Le quiero pedir mil perdones por el retraso, pero en verdad no pude. Ya estoy en semanas finales de escuela y es cuando me dejan mas trabajos, espero me comprendan si aun estudian y si no pues ya lo saben.

Espero que les guste este capitulo, trate de actualizar lo mas rápido posible. DISFRUTENLO.

Mil gracias a todos los que me hacen el día feliz por sus reviews.


¿Aceptas o no?

A Sakura le dio un sobresalto el corazón y se apresuro hacia la puerta del baño para echar el cerrojo.

-Imagine que no sabias que estaba en tu habitación-continuo la voz mientras Sakura se ponía la bata de baño. –y que probablemente no te haría gracia salir del baño solo con una toalla o menos. Al menos, no con publico. Así que colgué la bata en la parte de atrás de la puerta.

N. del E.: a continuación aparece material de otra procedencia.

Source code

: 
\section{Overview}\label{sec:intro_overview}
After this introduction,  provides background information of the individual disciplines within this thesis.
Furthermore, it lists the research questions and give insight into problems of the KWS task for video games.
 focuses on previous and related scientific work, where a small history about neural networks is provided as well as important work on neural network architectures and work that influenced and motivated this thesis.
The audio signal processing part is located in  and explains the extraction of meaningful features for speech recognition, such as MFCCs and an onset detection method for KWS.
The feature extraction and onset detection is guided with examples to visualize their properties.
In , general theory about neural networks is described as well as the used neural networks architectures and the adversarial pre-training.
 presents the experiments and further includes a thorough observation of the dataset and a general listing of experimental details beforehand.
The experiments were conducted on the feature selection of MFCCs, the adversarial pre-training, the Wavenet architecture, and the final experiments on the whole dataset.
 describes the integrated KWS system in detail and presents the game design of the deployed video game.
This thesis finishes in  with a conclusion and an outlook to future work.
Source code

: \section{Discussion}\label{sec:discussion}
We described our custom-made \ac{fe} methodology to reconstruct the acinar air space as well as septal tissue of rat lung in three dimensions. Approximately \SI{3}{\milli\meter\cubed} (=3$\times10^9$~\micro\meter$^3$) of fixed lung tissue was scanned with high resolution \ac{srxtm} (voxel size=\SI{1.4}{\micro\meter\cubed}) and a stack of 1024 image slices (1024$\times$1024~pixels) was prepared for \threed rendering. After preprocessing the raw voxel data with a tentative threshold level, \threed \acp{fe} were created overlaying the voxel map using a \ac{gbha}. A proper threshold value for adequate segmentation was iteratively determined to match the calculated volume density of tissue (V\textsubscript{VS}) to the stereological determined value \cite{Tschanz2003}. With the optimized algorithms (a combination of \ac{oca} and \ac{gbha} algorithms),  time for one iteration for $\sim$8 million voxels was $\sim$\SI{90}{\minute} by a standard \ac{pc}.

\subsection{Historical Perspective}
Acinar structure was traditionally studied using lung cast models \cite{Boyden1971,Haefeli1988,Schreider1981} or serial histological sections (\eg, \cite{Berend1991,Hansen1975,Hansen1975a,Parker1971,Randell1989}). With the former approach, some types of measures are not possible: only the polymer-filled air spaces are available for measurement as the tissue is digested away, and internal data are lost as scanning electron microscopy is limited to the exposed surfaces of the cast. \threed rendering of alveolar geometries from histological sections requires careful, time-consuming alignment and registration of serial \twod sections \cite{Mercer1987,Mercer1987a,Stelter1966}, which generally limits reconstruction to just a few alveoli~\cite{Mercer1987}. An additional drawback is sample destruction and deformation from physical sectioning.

Sakura se apretó la bata de baño con fuerza, respiro profundamente dándose valor y hablo tratando de que no le temblara la voz.

-¿Quién eres?- pregunto.

-¿Quién eres tu?-pregunto la voz. Era una voz profunda y grave con cierto acento de Konoha.-A mi me han traído aquí y me han dicho que espere, así que he esperado. He pasado de una costa a otra a toda velocidad como si fuera un paquete especial, solo que nadie me ha dicho quien ni por que me esta esperando. Ni siquiera sabia que veía para acá hasta el avión aterrizo en el aeropuerto. Y dado que me estoy quejando, también te diré que estoy cansado, tengo hambre y mis pantalones no han tenido tiempo de secarse en las ultimas 10 horas, cosa que me pone bastante nervioso. Vendería mi alma por meterme en esa ducha de la que tu acabas de salir. Por lo demás, estoy seguro que me alegro de conocerte.

-¿Teniente Uchiha? Pregunto Sakura.

-Atinaste- dijo la voz.-Nena, acabas de responder a tu pregunta.

-¿Cuál es tu nombre?

-Sasuke.

Sakura abrió entonces la puerta del baño.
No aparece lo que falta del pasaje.